The Chapman Brother’s gruesome micro-sculptures Disasters of War are the perfect addition to this compulsive exhibition. The toy vignettes of Goya’s horrifying scenes lend to the unsettling atmosphere. It is like thinking for one moment you glimpsed a severed finger in a packet of pink wafer biscuits. It’ll be a while before you’ll be completely happy tucking into pink wafery goodness. You’ll never be able to look at a toy solider casually again, and the idea of old men marking out historical battles with tin figurines takes on a bloody, calculated air.

This is not an easy exhibition, there is something car crash like about it. You leave feeling as though you have been rubber necking. It seems to reveal the innate instability of society, lifting the skirt of our comfortable lives and revealing a rotten, rickety pair of legs beneath. It is both compelling and compulsive, and has left me thoughtful and moved.

Sunday, 18 October 2009

Bloomberg New Contemporaries 2009 @ The Cornerhouse

The aspect which links all the works in Bloomberg New Contemporaries 2009, currently at Cornerhouse, is a certain lack of depth. It feels like a vaneer of art, rather than a well rounded exhibition. To me it is apparent that the content we are presented with is not art as practise, or art as product, but art as produce. It’s the equivalent of a biggest vegetable competition at a country show. There is only so much you can be impressed by a marrow, how ever bloody big, shiny and perfectly formed it is.

The issue is that New Contemporaries feels like a very glossy degree show, which in many ways is exactly what it is. The best bits are attractive competent demonstrations of art by rote, like Barbara Wolff’s photography/painting/textile works. The gauche and embarrassing reaches it’s pinnacle in Hannes Ribarits painful video The Void, but is supported by numerous works which are simply just utterly unimpressive.

This show left me feeling unaffected and slightly bored.
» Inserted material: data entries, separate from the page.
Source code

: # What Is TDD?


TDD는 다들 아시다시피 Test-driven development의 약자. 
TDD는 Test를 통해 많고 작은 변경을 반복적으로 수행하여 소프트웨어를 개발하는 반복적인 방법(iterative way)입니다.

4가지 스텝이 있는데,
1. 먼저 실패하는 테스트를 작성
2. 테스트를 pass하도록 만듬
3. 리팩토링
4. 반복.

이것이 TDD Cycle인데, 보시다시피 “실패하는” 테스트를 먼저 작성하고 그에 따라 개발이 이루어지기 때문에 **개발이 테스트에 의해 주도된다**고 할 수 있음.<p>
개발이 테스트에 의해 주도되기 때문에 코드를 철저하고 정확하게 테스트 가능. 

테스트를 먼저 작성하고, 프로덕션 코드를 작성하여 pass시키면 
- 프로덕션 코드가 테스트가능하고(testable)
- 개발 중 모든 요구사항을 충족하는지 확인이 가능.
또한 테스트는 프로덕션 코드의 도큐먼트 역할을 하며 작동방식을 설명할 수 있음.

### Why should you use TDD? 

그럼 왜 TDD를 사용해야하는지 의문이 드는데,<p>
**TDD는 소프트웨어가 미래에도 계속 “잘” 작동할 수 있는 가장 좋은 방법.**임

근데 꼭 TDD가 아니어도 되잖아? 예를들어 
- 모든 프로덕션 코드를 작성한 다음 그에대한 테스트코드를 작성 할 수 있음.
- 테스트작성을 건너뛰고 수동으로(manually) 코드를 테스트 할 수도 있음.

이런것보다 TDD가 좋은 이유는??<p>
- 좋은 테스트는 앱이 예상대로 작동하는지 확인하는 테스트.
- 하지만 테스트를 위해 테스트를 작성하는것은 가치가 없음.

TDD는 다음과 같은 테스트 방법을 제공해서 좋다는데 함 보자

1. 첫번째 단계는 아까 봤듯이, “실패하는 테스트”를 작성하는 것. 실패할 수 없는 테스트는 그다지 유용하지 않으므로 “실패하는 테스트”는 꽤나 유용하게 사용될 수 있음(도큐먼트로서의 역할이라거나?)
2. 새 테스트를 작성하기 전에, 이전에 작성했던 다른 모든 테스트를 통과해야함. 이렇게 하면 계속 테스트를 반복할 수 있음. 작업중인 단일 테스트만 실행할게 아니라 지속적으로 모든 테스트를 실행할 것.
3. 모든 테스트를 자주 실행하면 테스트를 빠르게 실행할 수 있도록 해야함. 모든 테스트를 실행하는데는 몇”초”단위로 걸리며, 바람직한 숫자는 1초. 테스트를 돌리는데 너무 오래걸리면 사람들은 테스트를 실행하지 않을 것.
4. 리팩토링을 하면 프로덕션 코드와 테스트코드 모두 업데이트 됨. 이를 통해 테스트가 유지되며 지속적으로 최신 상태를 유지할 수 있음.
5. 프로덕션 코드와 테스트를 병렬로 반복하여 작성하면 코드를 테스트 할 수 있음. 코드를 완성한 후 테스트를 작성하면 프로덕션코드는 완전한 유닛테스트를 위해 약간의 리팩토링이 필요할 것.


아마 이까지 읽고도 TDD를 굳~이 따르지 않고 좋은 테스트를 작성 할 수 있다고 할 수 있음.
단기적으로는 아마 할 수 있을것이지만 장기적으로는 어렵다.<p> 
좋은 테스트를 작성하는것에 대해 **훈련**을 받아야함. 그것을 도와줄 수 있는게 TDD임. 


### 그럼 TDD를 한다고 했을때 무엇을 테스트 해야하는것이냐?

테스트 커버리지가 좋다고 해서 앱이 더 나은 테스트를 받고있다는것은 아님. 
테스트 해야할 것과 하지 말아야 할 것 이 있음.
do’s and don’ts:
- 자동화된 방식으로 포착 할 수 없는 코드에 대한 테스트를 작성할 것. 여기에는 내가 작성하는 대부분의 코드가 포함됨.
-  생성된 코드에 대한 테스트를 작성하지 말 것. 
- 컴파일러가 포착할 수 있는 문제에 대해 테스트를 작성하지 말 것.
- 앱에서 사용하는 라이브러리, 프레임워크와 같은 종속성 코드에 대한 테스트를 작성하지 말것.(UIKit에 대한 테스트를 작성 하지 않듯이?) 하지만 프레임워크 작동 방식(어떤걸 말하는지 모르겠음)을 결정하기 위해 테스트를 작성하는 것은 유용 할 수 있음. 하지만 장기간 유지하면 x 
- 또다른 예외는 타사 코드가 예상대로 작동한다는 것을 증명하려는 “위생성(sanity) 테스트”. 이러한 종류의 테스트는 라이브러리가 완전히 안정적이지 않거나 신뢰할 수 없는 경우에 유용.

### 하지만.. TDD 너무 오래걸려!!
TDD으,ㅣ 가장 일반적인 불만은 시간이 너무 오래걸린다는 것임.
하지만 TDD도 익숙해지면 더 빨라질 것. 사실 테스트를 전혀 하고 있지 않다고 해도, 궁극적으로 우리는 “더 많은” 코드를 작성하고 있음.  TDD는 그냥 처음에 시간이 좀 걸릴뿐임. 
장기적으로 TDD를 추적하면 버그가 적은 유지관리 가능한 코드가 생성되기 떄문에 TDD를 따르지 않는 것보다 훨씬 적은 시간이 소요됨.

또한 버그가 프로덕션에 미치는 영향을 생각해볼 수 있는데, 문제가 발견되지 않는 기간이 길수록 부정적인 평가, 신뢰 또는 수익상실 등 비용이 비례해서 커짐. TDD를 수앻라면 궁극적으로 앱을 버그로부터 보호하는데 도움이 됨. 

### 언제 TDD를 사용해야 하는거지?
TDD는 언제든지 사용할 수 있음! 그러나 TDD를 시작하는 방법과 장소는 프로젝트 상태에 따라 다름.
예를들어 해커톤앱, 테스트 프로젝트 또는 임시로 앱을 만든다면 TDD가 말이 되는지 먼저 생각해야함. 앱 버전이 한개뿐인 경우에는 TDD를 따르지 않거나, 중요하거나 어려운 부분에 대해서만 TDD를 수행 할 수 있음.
Yes, often technically brilliant and theoretically solid, but lacking something important in both its components and composition.

Monday, 12 October 2009

Bridget Riley Flashback @ Walker Art Gallery

So disgusted was I by the hoards of painting photographers that I forgot my primary purpose for wandering down to the Walker on Sunday. Although I fully intended to have a good ol’ explore, I mainly wanted to see what was going on with the Bridget Riley exhibition.

Now, I’m not a particular fan of Riley. She’s one of those archetypal artists, like Rothko, that you cannot escape having encountered during secondary school art class. “This is Op Art,” Ms. Bull would dutifully explain,”doesn’t it make your eyes go funny.”

The first thing I noticed was that the exhibition was startlingly small. The reading room, come biography gallery, was at least half the size of the space dedicated to the exhibition itself. Although containing some wonderful large scale canvases, the number of sketches and studies makes me feel as if the curator desperately needed to take up space. This isn’t particularly endearing when it was quite a small space to begin with.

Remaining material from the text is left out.